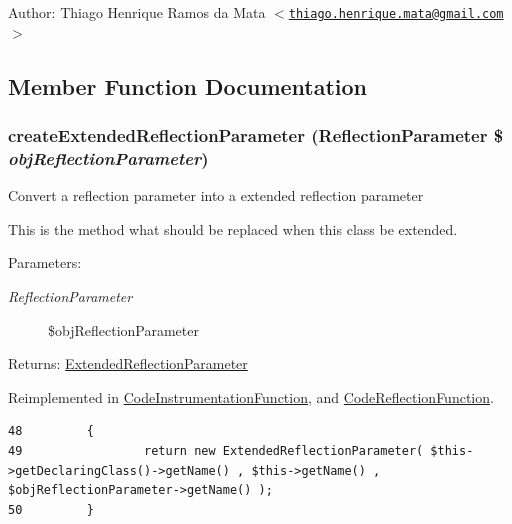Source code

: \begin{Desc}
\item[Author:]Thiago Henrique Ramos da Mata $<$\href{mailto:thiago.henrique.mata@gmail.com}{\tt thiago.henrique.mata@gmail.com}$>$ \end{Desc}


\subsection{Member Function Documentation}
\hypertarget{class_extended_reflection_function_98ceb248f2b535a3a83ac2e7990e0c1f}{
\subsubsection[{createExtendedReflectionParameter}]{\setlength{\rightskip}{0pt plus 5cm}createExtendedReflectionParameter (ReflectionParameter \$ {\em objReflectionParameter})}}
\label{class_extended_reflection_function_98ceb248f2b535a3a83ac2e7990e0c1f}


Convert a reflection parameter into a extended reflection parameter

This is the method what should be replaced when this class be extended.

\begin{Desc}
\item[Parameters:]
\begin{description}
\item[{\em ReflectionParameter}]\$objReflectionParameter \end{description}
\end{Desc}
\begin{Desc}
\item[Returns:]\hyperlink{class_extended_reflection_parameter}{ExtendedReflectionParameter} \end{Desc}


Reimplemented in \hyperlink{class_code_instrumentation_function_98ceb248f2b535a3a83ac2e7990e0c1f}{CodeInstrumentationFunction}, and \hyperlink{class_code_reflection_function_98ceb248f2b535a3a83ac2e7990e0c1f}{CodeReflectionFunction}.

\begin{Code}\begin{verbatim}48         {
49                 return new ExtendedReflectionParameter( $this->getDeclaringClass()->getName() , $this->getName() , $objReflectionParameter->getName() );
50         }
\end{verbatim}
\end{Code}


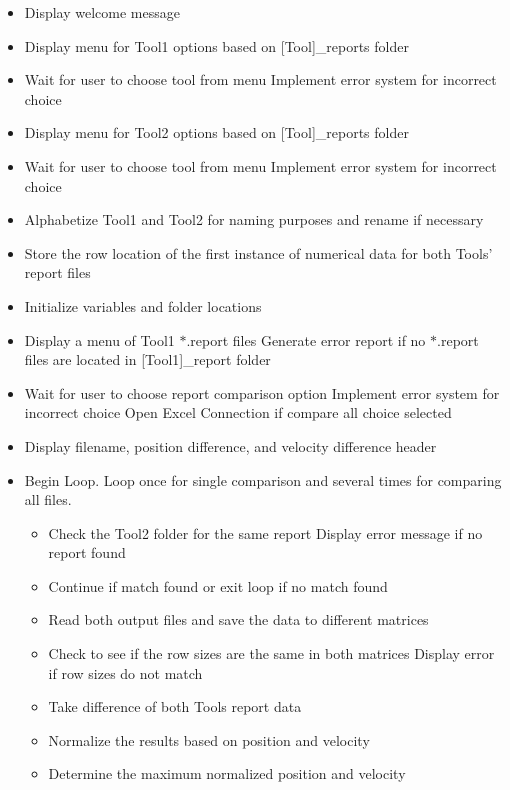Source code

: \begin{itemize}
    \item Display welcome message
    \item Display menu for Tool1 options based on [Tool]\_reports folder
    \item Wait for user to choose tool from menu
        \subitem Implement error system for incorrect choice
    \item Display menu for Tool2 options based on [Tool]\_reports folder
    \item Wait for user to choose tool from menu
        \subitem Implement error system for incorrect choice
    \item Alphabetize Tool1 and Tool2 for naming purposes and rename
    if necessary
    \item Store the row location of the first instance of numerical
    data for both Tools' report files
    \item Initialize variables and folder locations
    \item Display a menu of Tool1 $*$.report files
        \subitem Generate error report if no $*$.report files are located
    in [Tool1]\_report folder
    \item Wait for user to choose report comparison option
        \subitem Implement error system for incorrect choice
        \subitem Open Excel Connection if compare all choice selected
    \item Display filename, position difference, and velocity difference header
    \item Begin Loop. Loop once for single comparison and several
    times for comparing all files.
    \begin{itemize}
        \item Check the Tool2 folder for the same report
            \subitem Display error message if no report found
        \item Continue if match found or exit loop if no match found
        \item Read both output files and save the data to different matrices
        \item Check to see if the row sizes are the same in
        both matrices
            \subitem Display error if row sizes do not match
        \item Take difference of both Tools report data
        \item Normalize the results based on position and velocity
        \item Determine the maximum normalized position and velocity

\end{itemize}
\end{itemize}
= = = = =
• _EXERCISE BRIEF_:
Pull every line containing the string "both" out of the data above and copy it.

• _WRITTEN SOLUTION_:
    data for both Tools' report files
        \item Read both output files and save the data to different matrices
        both matrices
        \item Take difference of both Tools report data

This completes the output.